Would you print every entry below exactly as written, omitting the images?

Start of Data supplied

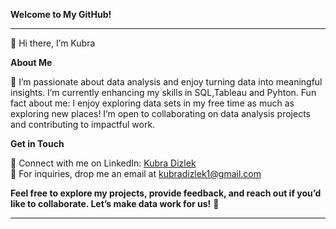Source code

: **Welcome to My GitHub!**

---
👋 Hi there, I’m Kubra

**About Me**

👀 I’m passionate about data analysis and enjoy turning data into meaningful insights. I’m currently enhancing my skills in SQL,Tableau and Pyhton. Fun fact about me: I enjoy exploring data sets in my free time as much as exploring new places! I’m open to collaborating on data analysis projects and contributing to impactful work.

**Get in Touch**

💬 Connect with me on LinkedIn: [Kubra Dizlek](https://www.linkedin.com/in/kubra-dizlek-53b227327)  
📧 For inquiries, drop me an email at kubradizlek1@gmail.com

**Feel free to explore my projects, provide feedback, and reach out if you’d like to collaborate. Let’s make data work for us!** 🚀

---

<!---
analyswithKubra/analyswithKubra is a ✨ special ✨ repository because its `README.md` (this file) appears on your GitHub profile.
You can click the Preview link to take a look at your changes.
--->
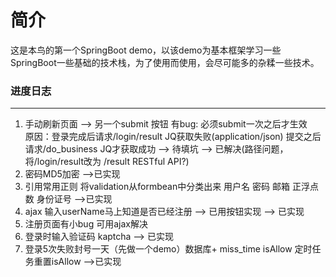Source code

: # 简介
这是本鸟的第一个SpringBoot demo，以该demo为基本框架学习一些SpringBoot一些基础的技术栈，为了使用而使用，会尽可能多的杂糅一些技术。

### 进度日志
---
1. 手动刷新页面   --> 另一个submit 按钮   有bug: 必须submit一次之后才生效  
原因：登录完成后请求/login/result  JQ获取失败(application/json)  提交之后请求/do_business JQ才获取成功
    -->  待填坑 --> 已解决(路径问题，将/login/result改为 /result   RESTful API?)
2. 密码MD5加密   -->已实现
3. 引用常用正则     将validation从formbean中分类出来  用户名  密码  邮箱 正浮点数  身份证号  -->已实现
4. ajax 输入userName马上知道是否已经注册   -->  已用按钮实现  --> 已实现
5. 注册页面有小bug  可用ajax解决 
6. 登录时输入验证码 kaptcha  --> 已实现
7. 登录5次失败封号一天（先做一个demo）数据库+ miss_time   isAllow  定时任务重置isAllow  -->已实现
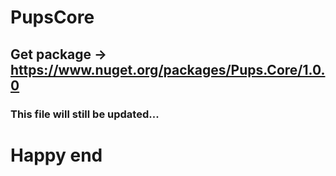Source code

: # PupsCore

## Get package -> https://www.nuget.org/packages/Pups.Core/1.0.0

### This file will still be updated...

# Happy end
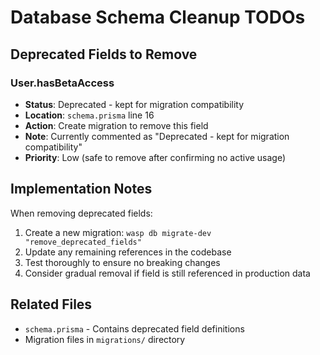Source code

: # Database Schema Cleanup TODOs

## Deprecated Fields to Remove

### User.hasBetaAccess
- **Status**: Deprecated - kept for migration compatibility
- **Location**: `schema.prisma` line 16
- **Action**: Create migration to remove this field
- **Note**: Currently commented as "Deprecated - kept for migration compatibility"
- **Priority**: Low (safe to remove after confirming no active usage)

## Implementation Notes

When removing deprecated fields:
1. Create a new migration: `wasp db migrate-dev "remove_deprecated_fields"`
2. Update any remaining references in the codebase
3. Test thoroughly to ensure no breaking changes
4. Consider gradual removal if field is still referenced in production data

## Related Files
- `schema.prisma` - Contains deprecated field definitions
- Migration files in `migrations/` directory
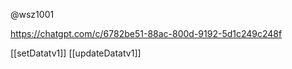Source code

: @wsz1001

https://chatgpt.com/c/6782be51-88ac-800d-9192-5d1c249c248f

[[setDatatv1]]
[[updateDatatv1]]
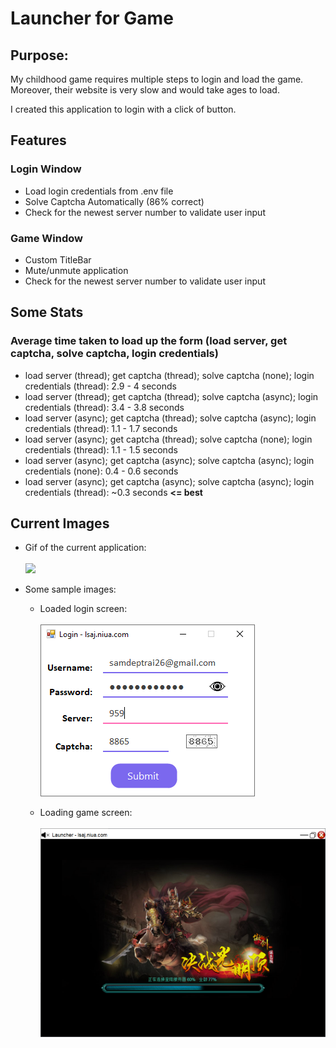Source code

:# Launcher for Game

## Purpose:
My childhood game requires multiple steps to login and load the game. Moreover, their website is very slow and would take ages to load.<br>

I created this application to login with a click of button.

## Features
### **Login Window**
* Load login credentials from .env file
* Solve Captcha Automatically (86% correct)
* Check for the newest server number to validate user input

### **Game Window**
* Custom TitleBar
* Mute/unmute application
* Check for the newest server number to validate user input

## Some Stats
### **Average time taken to load up the form** (load server, get captcha, solve captcha, login credentials)
* load server (thread); get captcha (thread); solve captcha (none); login credentials (thread): 2.9 - 4 seconds
* load server (thread); get captcha (thread); solve captcha (async); login credentials (thread): 3.4 - 3.8 seconds
* load server (async); get captcha (thread); solve captcha (async); login credentials (thread): 1.1 - 1.7 seconds
* load server (async); get captcha (thread); solve captcha (none); login credentials (thread): 1.1 - 1.5 seconds
* load server (async); get captcha (async); solve captcha (async); login credentials (none): 0.4 - 0.6 seconds
* load server (async); get captcha (async); solve captcha (async); login credentials (thread): ~0.3 seconds **<= best**

## Current Images
* Gif of the current application:<br><br>
![](./images/sampleVid.gif)

* Some sample images:
    * Loaded login screen:<br><br>
    ![](./images/login.png)

    * Loading game screen:<br><br>
    ![](./images/loading_game.png)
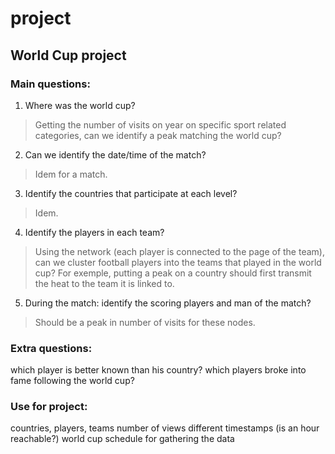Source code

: # project

## World Cup project

### Main questions:
1) Where was the world cup?
> Getting the number of visits on year on specific sport related categories, can we identify a peak matching the world cup? 

2) Can we identify the date/time of the match?
> Idem for a match. 

3) Identify the countries that participate at each level?
> Idem. 

4) Identify the players in each team?
> Using the network (each player is connected to the page of the team), can we cluster football players into the teams that played in the world cup? For exemple, putting a peak on a country should first transmit the heat to the team it is linked to. 

5) During the match: identify the scoring players and man of the match?
> Should be a peak in number of visits for these nodes.

### Extra questions:
which player is better known than his country?
which players broke into fame following the world cup?

### Use for project:
countries, players, teams 
number of views different timestamps (is an hour reachable?)
world cup schedule for gathering the data
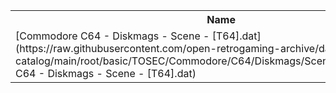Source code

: <table>
<tr><th>Name</th><th>Size</th></tr>
<tr><td>[Commodore C64 - Diskmags - Scene - [T64].dat](https://raw.githubusercontent.com/open-retrogaming-archive/dat-catalog/main/root/basic/TOSEC/Commodore/C64/Diskmags/Scene/[T64]/Commodore C64 - Diskmags - Scene - [T64].dat)</td><td>181834</td></tr>
</table>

End of Data supplied

Worked solution:
Source code

: **Welcome to My GitHub!**

---
👋 Hi there, I’m Kubra

**About Me**

👀 I’m passionate about data analysis and enjoy turning data into meaningful insights. I’m currently enhancing my skills in SQL,Tableau and Pyhton. Fun fact about me: I enjoy exploring data sets in my free time as much as exploring new places! I’m open to collaborating on data analysis projects and contributing to impactful work.

**Get in Touch**

💬 Connect with me on LinkedIn: [Kubra Dizlek](https://www.linkedin.com/in/kubra-dizlek-53b227327)  
📧 For inquiries, drop me an email at kubradizlek1@gmail.com

**Feel free to explore my projects, provide feedback, and reach out if you’d like to collaborate. Let’s make data work for us!** 🚀

---

<!---
analyswithKubra/analyswithKubra is a ✨ special ✨ repository because its `README.md` (this file) appears on your GitHub profile.
You can click the Preview link to take a look at your changes.
--->
Source code

: # 简介
这是本鸟的第一个SpringBoot demo，以该demo为基本框架学习一些SpringBoot一些基础的技术栈，为了使用而使用，会尽可能多的杂糅一些技术。

### 进度日志
---
1. 手动刷新页面   --> 另一个submit 按钮   有bug: 必须submit一次之后才生效  
原因：登录完成后请求/login/result  JQ获取失败(application/json)  提交之后请求/do_business JQ才获取成功
    -->  待填坑 --> 已解决(路径问题，将/login/result改为 /result   RESTful API?)
2. 密码MD5加密   -->已实现
3. 引用常用正则     将validation从formbean中分类出来  用户名  密码  邮箱 正浮点数  身份证号  -->已实现
4. ajax 输入userName马上知道是否已经注册   -->  已用按钮实现  --> 已实现
5. 注册页面有小bug  可用ajax解决 
6. 登录时输入验证码 kaptcha  --> 已实现
7. 登录5次失败封号一天（先做一个demo）数据库+ miss_time   isAllow  定时任务重置isAllow  -->已实现
Source code

: # PupsCore

## Get package -> https://www.nuget.org/packages/Pups.Core/1.0.0

### This file will still be updated...

# Happy end
Source code

: # Database Schema Cleanup TODOs

## Deprecated Fields to Remove

### User.hasBetaAccess
- **Status**: Deprecated - kept for migration compatibility
- **Location**: `schema.prisma` line 16
- **Action**: Create migration to remove this field
- **Note**: Currently commented as "Deprecated - kept for migration compatibility"
- **Priority**: Low (safe to remove after confirming no active usage)

## Implementation Notes

When removing deprecated fields:
1. Create a new migration: `wasp db migrate-dev "remove_deprecated_fields"`
2. Update any remaining references in the codebase
3. Test thoroughly to ensure no breaking changes
4. Consider gradual removal if field is still referenced in production data

## Related Files
- `schema.prisma` - Contains deprecated field definitions
- Migration files in `migrations/` directory
Source code

: @wsz1001

https://chatgpt.com/c/6782be51-88ac-800d-9192-5d1c249c248f

[[setDatatv1]]
[[updateDatatv1]]
Source code

:# Launcher for Game

## Purpose:
My childhood game requires multiple steps to login and load the game. Moreover, their website is very slow and would take ages to load.<br>

I created this application to login with a click of button.

## Features
### **Login Window**
* Load login credentials from .env file
* Solve Captcha Automatically (86% correct)
* Check for the newest server number to validate user input

### **Game Window**
* Custom TitleBar
* Mute/unmute application
* Check for the newest server number to validate user input

## Some Stats
### **Average time taken to load up the form** (load server, get captcha, solve captcha, login credentials)
* load server (thread); get captcha (thread); solve captcha (none); login credentials (thread): 2.9 - 4 seconds
* load server (thread); get captcha (thread); solve captcha (async); login credentials (thread): 3.4 - 3.8 seconds
* load server (async); get captcha (thread); solve captcha (async); login credentials (thread): 1.1 - 1.7 seconds
* load server (async); get captcha (thread); solve captcha (none); login credentials (thread): 1.1 - 1.5 seconds
* load server (async); get captcha (async); solve captcha (async); login credentials (none): 0.4 - 0.6 seconds
* load server (async); get captcha (async); solve captcha (async); login credentials (thread): ~0.3 seconds **<= best**

## Current Images
* Gif of the current application:<br><br>
![](./images/sampleVid.gif)

* Some sample images:
    * Loaded login screen:<br><br>
    ![](./images/login.png)

    * Loading game screen:<br><br>
    ![](./images/loading_game.png)
Source code

: # project

## World Cup project

### Main questions:
1) Where was the world cup?
> Getting the number of visits on year on specific sport related categories, can we identify a peak matching the world cup? 

2) Can we identify the date/time of the match?
> Idem for a match. 

3) Identify the countries that participate at each level?
> Idem. 

4) Identify the players in each team?
> Using the network (each player is connected to the page of the team), can we cluster football players into the teams that played in the world cup? For exemple, putting a peak on a country should first transmit the heat to the team it is linked to. 

5) During the match: identify the scoring players and man of the match?
> Should be a peak in number of visits for these nodes.

### Extra questions:
which player is better known than his country?
which players broke into fame following the world cup?

### Use for project:
countries, players, teams 
number of views different timestamps (is an hour reachable?)
world cup schedule for gathering the data
Source code

: <table>
<tr><th>Name</th><th>Size</th></tr>
<tr><td>[Commodore C64 - Diskmags - Scene - [T64].dat](https://raw.githubusercontent.com/open-retrogaming-archive/dat-catalog/main/root/basic/TOSEC/Commodore/C64/Diskmags/Scene/[T64]/Commodore C64 - Diskmags - Scene - [T64].dat)</td><td>181834</td></tr>
</table>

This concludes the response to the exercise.